Much progress this morning. Many bags removed. I was lucky to have booked Jethro for the morning. He’s got past form in this flat. For a sensible hourly rate he and I work in parallel moving shit around. There are few people I trust in the way I trust him. I’ve known him for thousands of years. He understands not to question the strange attachments. “Oh no, that’s the hand of an ancient doll.” “Those are original and unique photographs of battleships in WW2.” “That’s the cage for a cat carrier I need to return.” He knows I’ll work that shit through myself once he’s asked the question. In the context of the flat I find he works with me through all the madness and the energies and everything here feels better for the work. The room I sleep in has his paint all over the walls, and sewn in.
After today my old bedroom has some floor space. It is beginning to make a tiny bit of sense in here. There’s much to do still and much to be thrown away, but a start is a start and I somehow feel like we made more progress than I thought we would today.

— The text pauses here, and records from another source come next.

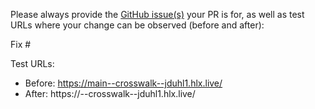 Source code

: Please always provide the [GitHub issue(s)](../issues) your PR is for, as well as test URLs where your change can be observed (before and after):

Fix #<gh-issue-id>

Test URLs:
- Before: https://main--crosswalk--jduhl1.hlx.live/
- After: https://<branch>--crosswalk--jduhl1.hlx.live/
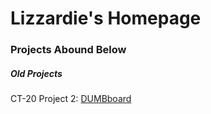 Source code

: <html>
	<body>
    	<h1>Lizzardie's Homepage</h1>
    	<h3>Projects Abound Below</h3>
    	<h5>Old Projects</h5>
	<p>CT-20 Project 2: <a href=”CT-120.github.io/DUMBboard/index.html”>DUMBboard</a></p>
	</body>
</html>

  

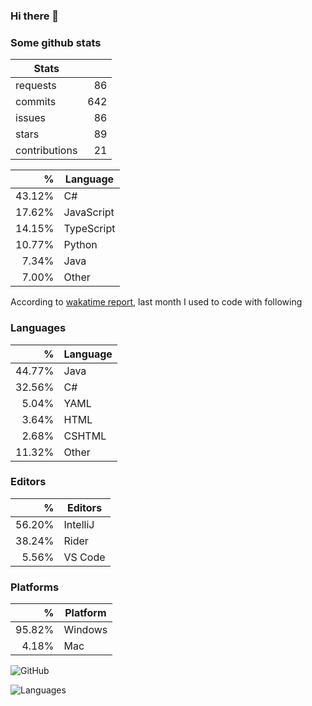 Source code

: ### Hi there 👋

### Some github stats

<!-- github stats start -->
| Stats         |     |
| ------------- | --: |
| requests      |  86 |
| commits       | 642 |
| issues        |  86 |
| stars         |  89 |
| contributions |  21 |
<!-- github stats end -->

<!-- github langs start -->
| %      | Language   |
| -----: | ---------- |
| 43.12% | C#         |
| 17.62% | JavaScript |
| 14.15% | TypeScript |
| 10.77% | Python     |
|  7.34% | Java       |
|  7.00% | Other      |
<!-- github langs end -->

According to [wakatime report](https://wakatime.com/@mac), last month I used to code with following

### Languages

<!-- wakatime languages start -->
| %      | Language |
| -----: | -------- |
| 44.77% | Java     |
| 32.56% | C#       |
|  5.04% | YAML     |
|  3.64% | HTML     |
|  2.68% | CSHTML   |
| 11.32% | Other    |
<!-- wakatime languages end -->

### Editors

<!-- wakatime editors start -->
| %      | Editors  |
| -----: | -------- |
| 56.20% | IntelliJ |
| 38.24% | Rider    |
|  5.56% | VS Code  |
<!-- wakatime editors end -->

### Platforms

<!-- wakatime platforms start -->
| %      | Platform |
| -----: | -------- |
| 95.82% | Windows  |
|  4.18% | Mac      |
<!-- wakatime platforms end -->


![GitHub](https://github-readme-stats.vercel.app/api?username=mac2000&count_private=true&hide_title=true)

![Languages](https://github-readme-stats.vercel.app/api/top-langs/?username=mac2000&hide_title=true)




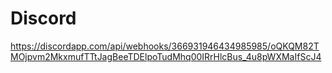 # Discord
https://discordapp.com/api/webhooks/366931946434985985/oQKQM82TMOjpvm2MkxmufTTtJagBeeTDElpoTudMhq00IRrHlcBus_4u8pWXMaIfScJ4
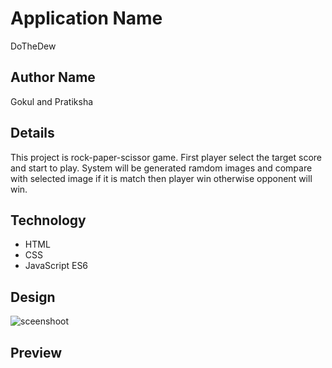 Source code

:# Application Name
DoTheDew
## Author Name
Gokul and Pratiksha
## Details
This project is rock-paper-scissor game. First player select the target score and start to play. System will be generated ramdom images and compare with selected image if it is match then player win otherwise opponent will win. 
## Technology
* HTML
* CSS 
* JavaScript ES6
## Design
![sceenshoot](.png)
## Preview

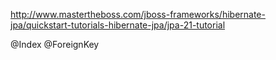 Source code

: http://www.mastertheboss.com/jboss-frameworks/hibernate-jpa/quickstart-tutorials-hibernate-jpa/jpa-21-tutorial

@Index
@ForeignKey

Books and old programmes came down from the attic. Memories, but not too distracting. Old friends in old Playbills. Rehearsal notebooks. Even a book of forgotten angsty poems some even in sonnet form, driven by impossible loves and desperate hope. I remember being that young man again now only through touching those page-explosions. I might publish some of them here, as fuck it I’m already showing you my nipples. I’ll have to build up to it though. I’ve only been able to read a couple myself right now before I find myself simultaneously repelled and emotionally charged by the memories. I was turmoil back then, and I always had a notebook and black pen with me and I filled page after page with scrawling poetry before I slept. Perhaps this odd discipline was borne out of that. I’m glad I’m not as angry as I was back then… But maybe I need to get angry again. Anger is passion though and I’m still passionate. I’m just not carrying it in my throat so much… Poetry though… That was an old outlet. I haven’t done it for a long long time. It’s a useful way of saying the hard things safely. I think that’s how I used it. Vocal spits, sometimes formally ordered but usually with nothing but internal structure – arrangements of sound and angst with no subtlety. Junk drunk hunks of mental spunk. Nothing to see here. And then the occasional sonnet just standing there asking me how I even worked out the structure of it when I was clearly off my tits. Maybe I’ll publish it. I’ll call it “Angry Drunk Forgotten Bastard: The Internal War Poems V”.
Meanwhile, bedtime after a glorious press night… I had so much fun and I honestly think the reviewers did as well. Hurrah!
Jethro found a Cupid in my bedroom and I’ve been looking for a means of hooking the cord for the lovely blind Lou made. This is a rather lovely solution. I am torn though. Should I take it off and polish it, or does the patina make it better? Thoughts on a postcard.